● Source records
= = = = = = =

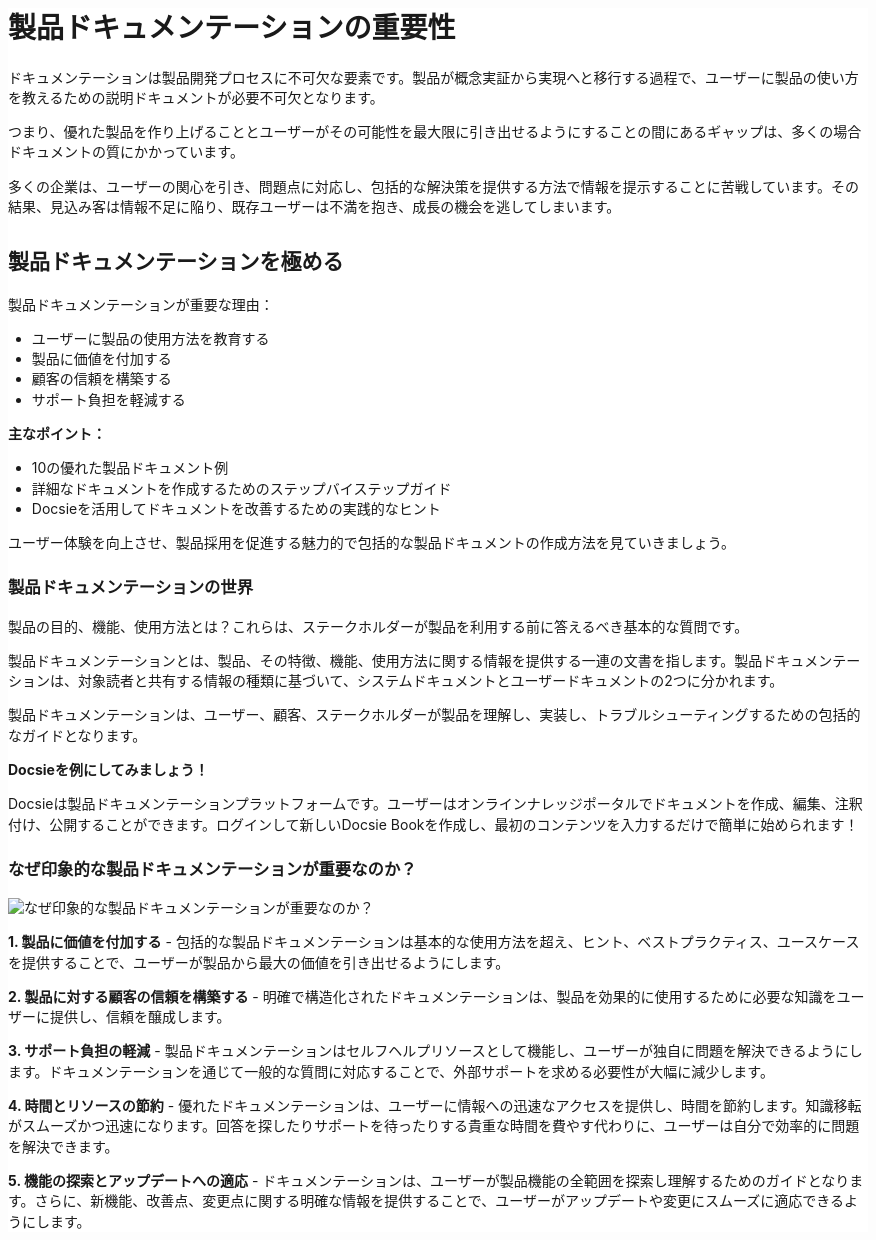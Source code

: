 # 製品ドキュメンテーションの重要性

ドキュメンテーションは製品開発プロセスに不可欠な要素です。製品が概念実証から実現へと移行する過程で、ユーザーに製品の使い方を教えるための説明ドキュメントが必要不可欠となります。

つまり、優れた製品を作り上げることとユーザーがその可能性を最大限に引き出せるようにすることの間にあるギャップは、多くの場合ドキュメントの質にかかっています。

多くの企業は、ユーザーの関心を引き、問題点に対応し、包括的な解決策を提供する方法で情報を提示することに苦戦しています。その結果、見込み客は情報不足に陥り、既存ユーザーは不満を抱き、成長の機会を逃してしまいます。

## 製品ドキュメンテーションを極める

製品ドキュメンテーションが重要な理由：
- ユーザーに製品の使用方法を教育する
- 製品に価値を付加する
- 顧客の信頼を構築する
- サポート負担を軽減する

**主なポイント：**
- 10の優れた製品ドキュメント例
- 詳細なドキュメントを作成するためのステップバイステップガイド
- Docsieを活用してドキュメントを改善するための実践的なヒント

ユーザー体験を向上させ、製品採用を促進する魅力的で包括的な製品ドキュメントの作成方法を見ていきましょう。

### 製品ドキュメンテーションの世界

製品の目的、機能、使用方法とは？これらは、ステークホルダーが製品を利用する前に答えるべき基本的な質問です。

製品ドキュメンテーションとは、製品、その特徴、機能、使用方法に関する情報を提供する一連の文書を指します。製品ドキュメンテーションは、対象読者と共有する情報の種類に基づいて、システムドキュメントとユーザードキュメントの2つに分かれます。

製品ドキュメンテーションは、ユーザー、顧客、ステークホルダーが製品を理解し、実装し、トラブルシューティングするための包括的なガイドとなります。

**Docsieを例にしてみましょう！**

Docsieは製品ドキュメンテーションプラットフォームです。ユーザーはオンラインナレッジポータルでドキュメントを作成、編集、注釈付け、公開することができます。ログインして新しいDocsie Bookを作成し、最初のコンテンツを入力するだけで簡単に始められます！

### なぜ印象的な製品ドキュメンテーションが重要なのか？
  
![なぜ印象的な製品ドキュメンテーションが重要なのか？](https://cdn.docsie.io/workspace_PfNzfGj3YfKKtTO4T/doc_QiqgSuNoJpspcExF3/file_A9fC9xSGFm3EYNgyB/why_cec30b50-4c9a-ad25-54b7-17dd021b6366.png)

**1. 製品に価値を付加する** - 包括的な製品ドキュメンテーションは基本的な使用方法を超え、ヒント、ベストプラクティス、ユースケースを提供することで、ユーザーが製品から最大の価値を引き出せるようにします。
   
**2. 製品に対する顧客の信頼を構築する** - 明確で構造化されたドキュメンテーションは、製品を効果的に使用するために必要な知識をユーザーに提供し、信頼を醸成します。
    
**3. サポート負担の軽減** - 製品ドキュメンテーションはセルフヘルプリソースとして機能し、ユーザーが独自に問題を解決できるようにします。ドキュメンテーションを通じて一般的な質問に対応することで、外部サポートを求める必要性が大幅に減少します。

**4. 時間とリソースの節約** - 優れたドキュメンテーションは、ユーザーに情報への迅速なアクセスを提供し、時間を節約します。知識移転がスムーズかつ迅速になります。回答を探したりサポートを待ったりする貴重な時間を費やす代わりに、ユーザーは自分で効率的に問題を解決できます。

**5. 機能の探索とアップデートへの適応** - ドキュメンテーションは、ユーザーが製品機能の全範囲を探索し理解するためのガイドとなります。さらに、新機能、改善点、変更点に関する明確な情報を提供することで、ユーザーがアップデートや変更にスムーズに適応できるようにします。
    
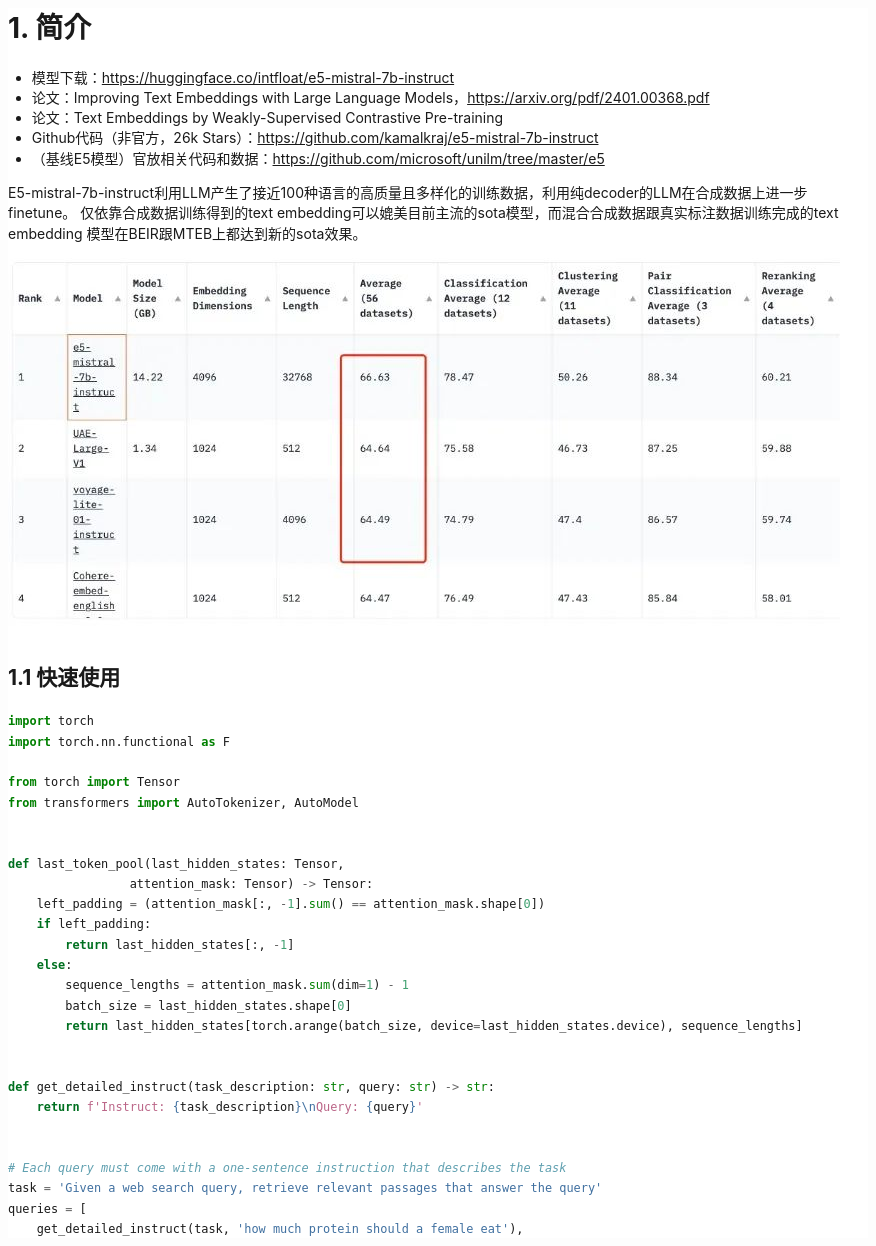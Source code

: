 # 1. 简介

- 模型下载：https://huggingface.co/intfloat/e5-mistral-7b-instruct
- 论文：Improving Text Embeddings with Large Language Models，https://arxiv.org/pdf/2401.00368.pdf
- 论文：Text Embeddings by Weakly-Supervised Contrastive Pre-training
- Github代码（非官方，26k Stars）：https://github.com/kamalkraj/e5-mistral-7b-instruct
- （基线E5模型）官放相关代码和数据：https://github.com/microsoft/unilm/tree/master/e5

E5-mistral-7b-instruct利用LLM产生了接近100种语言的高质量且多样化的训练数据，利用纯decoder的LLM在合成数据上进一步finetune。
仅依靠合成数据训练得到的text embedding可以媲美目前主流的sota模型，而混合合成数据跟真实标注数据训练完成的text embedding
模型在BEIR跟MTEB上都达到新的sota效果。

![](../.03_e5_mistral_7b_images/性能排行榜.png)

## 1.1 快速使用

```python
import torch
import torch.nn.functional as F

from torch import Tensor
from transformers import AutoTokenizer, AutoModel


def last_token_pool(last_hidden_states: Tensor,
                 attention_mask: Tensor) -> Tensor:
    left_padding = (attention_mask[:, -1].sum() == attention_mask.shape[0])
    if left_padding:
        return last_hidden_states[:, -1]
    else:
        sequence_lengths = attention_mask.sum(dim=1) - 1
        batch_size = last_hidden_states.shape[0]
        return last_hidden_states[torch.arange(batch_size, device=last_hidden_states.device), sequence_lengths]


def get_detailed_instruct(task_description: str, query: str) -> str:
    return f'Instruct: {task_description}\nQuery: {query}'


# Each query must come with a one-sentence instruction that describes the task
task = 'Given a web search query, retrieve relevant passages that answer the query'
queries = [
    get_detailed_instruct(task, 'how much protein should a female eat'),
```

= = = = = = =

● TASK REQUIREMENTS
Only lines with the word "query" go in the answer. Take them all from the entries above.

● ANSWER SECTION
def get_detailed_instruct(task_description: str, query: str) -> str:
    return f'Instruct: {task_description}\nQuery: {query}'
# Each query must come with a one-sentence instruction that describes the task
task = 'Given a web search query, retrieve relevant passages that answer the query'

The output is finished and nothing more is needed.